Segment Start: MATERIAL FOR THIS EXERCISE

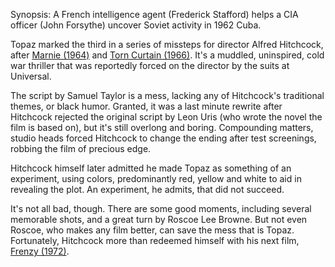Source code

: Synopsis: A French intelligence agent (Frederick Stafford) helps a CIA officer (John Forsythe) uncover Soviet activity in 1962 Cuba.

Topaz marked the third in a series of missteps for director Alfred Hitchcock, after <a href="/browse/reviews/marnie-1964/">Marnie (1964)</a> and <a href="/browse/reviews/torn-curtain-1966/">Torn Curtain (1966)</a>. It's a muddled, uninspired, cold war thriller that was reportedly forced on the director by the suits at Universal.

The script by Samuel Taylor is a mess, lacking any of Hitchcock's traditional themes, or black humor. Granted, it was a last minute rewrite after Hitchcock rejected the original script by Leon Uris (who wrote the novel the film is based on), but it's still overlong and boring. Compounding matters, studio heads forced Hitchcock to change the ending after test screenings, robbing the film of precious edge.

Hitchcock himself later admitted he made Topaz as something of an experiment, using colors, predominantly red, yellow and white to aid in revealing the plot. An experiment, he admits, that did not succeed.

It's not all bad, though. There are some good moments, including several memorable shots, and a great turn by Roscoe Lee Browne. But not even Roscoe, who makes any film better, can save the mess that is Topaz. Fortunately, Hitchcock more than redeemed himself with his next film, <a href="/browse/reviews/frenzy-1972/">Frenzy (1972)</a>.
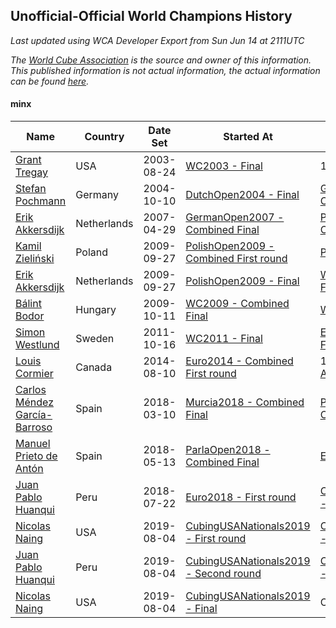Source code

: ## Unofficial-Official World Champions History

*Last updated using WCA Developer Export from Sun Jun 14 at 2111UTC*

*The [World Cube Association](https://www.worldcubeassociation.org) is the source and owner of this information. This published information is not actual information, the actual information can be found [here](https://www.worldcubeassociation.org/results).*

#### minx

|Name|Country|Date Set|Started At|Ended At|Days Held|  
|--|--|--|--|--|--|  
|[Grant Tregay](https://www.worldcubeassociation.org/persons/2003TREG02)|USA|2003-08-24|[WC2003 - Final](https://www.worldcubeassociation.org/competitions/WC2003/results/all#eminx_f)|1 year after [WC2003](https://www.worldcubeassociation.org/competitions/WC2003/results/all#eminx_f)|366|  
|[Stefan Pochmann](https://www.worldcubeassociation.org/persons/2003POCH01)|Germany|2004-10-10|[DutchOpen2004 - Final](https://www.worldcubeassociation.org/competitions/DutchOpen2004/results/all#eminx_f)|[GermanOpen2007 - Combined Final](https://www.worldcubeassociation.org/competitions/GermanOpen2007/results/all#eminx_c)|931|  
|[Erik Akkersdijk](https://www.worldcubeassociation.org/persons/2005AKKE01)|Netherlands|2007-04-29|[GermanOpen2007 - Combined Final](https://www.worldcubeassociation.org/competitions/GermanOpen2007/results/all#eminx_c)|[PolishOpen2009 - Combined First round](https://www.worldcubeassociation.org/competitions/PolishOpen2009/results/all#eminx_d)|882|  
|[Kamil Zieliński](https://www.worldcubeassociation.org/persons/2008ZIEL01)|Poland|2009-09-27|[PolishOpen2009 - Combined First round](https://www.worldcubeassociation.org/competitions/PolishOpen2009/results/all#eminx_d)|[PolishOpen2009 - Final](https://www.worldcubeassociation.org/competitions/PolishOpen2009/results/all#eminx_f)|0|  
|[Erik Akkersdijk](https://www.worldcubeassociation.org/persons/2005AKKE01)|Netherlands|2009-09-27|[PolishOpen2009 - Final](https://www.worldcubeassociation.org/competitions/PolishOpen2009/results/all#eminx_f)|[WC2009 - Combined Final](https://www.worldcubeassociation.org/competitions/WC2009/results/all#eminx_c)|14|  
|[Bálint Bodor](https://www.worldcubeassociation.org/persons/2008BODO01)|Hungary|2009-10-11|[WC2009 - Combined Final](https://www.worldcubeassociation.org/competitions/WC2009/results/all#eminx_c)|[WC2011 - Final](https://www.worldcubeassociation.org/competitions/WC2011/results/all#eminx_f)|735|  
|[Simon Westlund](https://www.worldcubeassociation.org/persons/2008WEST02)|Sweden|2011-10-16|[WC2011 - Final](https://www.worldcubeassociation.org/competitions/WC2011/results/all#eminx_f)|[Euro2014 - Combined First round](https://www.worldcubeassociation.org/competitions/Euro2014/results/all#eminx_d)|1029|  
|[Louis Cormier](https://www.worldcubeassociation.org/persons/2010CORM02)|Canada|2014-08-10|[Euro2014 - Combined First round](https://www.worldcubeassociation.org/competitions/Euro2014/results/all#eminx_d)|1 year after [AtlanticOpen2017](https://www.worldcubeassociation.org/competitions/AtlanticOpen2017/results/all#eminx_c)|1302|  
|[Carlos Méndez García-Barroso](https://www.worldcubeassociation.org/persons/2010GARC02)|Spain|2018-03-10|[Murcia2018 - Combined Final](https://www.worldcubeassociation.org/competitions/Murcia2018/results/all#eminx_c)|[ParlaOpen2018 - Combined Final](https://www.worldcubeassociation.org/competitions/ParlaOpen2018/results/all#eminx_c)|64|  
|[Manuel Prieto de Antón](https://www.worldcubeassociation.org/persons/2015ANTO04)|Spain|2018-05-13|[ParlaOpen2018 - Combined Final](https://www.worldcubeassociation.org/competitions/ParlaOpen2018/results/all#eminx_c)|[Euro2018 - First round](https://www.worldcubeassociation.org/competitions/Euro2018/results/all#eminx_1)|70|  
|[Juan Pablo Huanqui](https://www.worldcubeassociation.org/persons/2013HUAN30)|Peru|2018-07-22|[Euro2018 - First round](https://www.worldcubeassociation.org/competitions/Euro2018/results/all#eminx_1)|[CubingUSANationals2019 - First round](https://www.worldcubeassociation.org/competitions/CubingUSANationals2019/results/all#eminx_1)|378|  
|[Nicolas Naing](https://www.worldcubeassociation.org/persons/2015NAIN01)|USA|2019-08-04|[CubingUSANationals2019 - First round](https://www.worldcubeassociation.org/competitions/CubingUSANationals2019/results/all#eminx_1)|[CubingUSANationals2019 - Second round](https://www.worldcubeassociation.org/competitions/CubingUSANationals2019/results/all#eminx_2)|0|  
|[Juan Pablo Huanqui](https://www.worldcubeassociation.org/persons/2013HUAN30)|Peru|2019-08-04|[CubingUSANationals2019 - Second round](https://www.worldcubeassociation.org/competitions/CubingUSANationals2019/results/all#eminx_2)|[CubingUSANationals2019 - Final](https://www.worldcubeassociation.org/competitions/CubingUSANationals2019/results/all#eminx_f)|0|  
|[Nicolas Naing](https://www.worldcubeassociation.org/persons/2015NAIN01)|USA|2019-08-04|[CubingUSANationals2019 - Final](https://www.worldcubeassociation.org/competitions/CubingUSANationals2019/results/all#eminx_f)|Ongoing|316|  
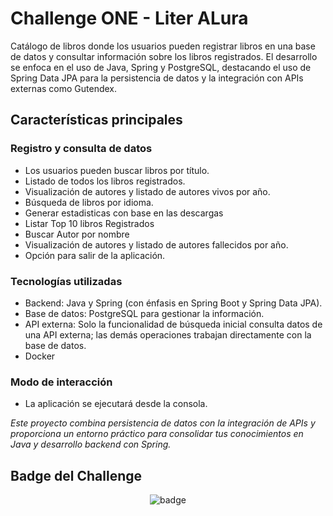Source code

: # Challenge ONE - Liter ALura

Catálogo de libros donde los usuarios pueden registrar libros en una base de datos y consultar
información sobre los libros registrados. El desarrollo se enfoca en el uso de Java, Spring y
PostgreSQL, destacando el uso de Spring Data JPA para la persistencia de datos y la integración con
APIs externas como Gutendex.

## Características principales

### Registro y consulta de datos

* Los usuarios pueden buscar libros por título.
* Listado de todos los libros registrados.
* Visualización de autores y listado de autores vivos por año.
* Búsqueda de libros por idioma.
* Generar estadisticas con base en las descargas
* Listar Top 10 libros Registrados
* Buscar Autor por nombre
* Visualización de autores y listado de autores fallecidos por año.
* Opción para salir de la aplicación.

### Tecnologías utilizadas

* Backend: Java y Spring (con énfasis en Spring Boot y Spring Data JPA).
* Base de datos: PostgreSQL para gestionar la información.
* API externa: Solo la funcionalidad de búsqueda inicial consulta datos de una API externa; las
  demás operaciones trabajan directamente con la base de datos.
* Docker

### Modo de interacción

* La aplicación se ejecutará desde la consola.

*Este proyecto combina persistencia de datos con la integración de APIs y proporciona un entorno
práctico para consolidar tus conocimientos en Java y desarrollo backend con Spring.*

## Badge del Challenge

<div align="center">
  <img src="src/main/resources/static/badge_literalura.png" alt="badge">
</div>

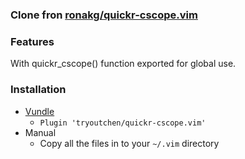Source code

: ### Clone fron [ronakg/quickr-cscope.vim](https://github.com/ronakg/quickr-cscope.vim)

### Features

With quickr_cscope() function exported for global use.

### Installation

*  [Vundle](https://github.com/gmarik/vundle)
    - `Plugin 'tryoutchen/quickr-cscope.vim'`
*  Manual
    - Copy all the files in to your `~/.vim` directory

Segment End: MATERIAL FOR THIS EXERCISE

Give back, exactly and with nothing added, the lines from the line with "libros por idioma." through the final line of the data, both included; leave pictures out.

* Búsqueda de libros por idioma.
* Generar estadisticas con base en las descargas
* Listar Top 10 libros Registrados
* Buscar Autor por nombre
* Visualización de autores y listado de autores fallecidos por año.
* Opción para salir de la aplicación.

### Tecnologías utilizadas

* Backend: Java y Spring (con énfasis en Spring Boot y Spring Data JPA).
* Base de datos: PostgreSQL para gestionar la información.
* API externa: Solo la funcionalidad de búsqueda inicial consulta datos de una API externa; las
  demás operaciones trabajan directamente con la base de datos.
* Docker

### Modo de interacción

* La aplicación se ejecutará desde la consola.

*Este proyecto combina persistencia de datos con la integración de APIs y proporciona un entorno
práctico para consolidar tus conocimientos en Java y desarrollo backend con Spring.*

## Badge del Challenge

<div align="center">
  <img src="src/main/resources/static/badge_literalura.png" alt="badge">
</div>

Source code

: ### Clone fron [ronakg/quickr-cscope.vim](https://github.com/ronakg/quickr-cscope.vim)

### Features

With quickr_cscope() function exported for global use.

### Installation

*  [Vundle](https://github.com/gmarik/vundle)
    - `Plugin 'tryoutchen/quickr-cscope.vim'`
*  Manual
    - Copy all the files in to your `~/.vim` directory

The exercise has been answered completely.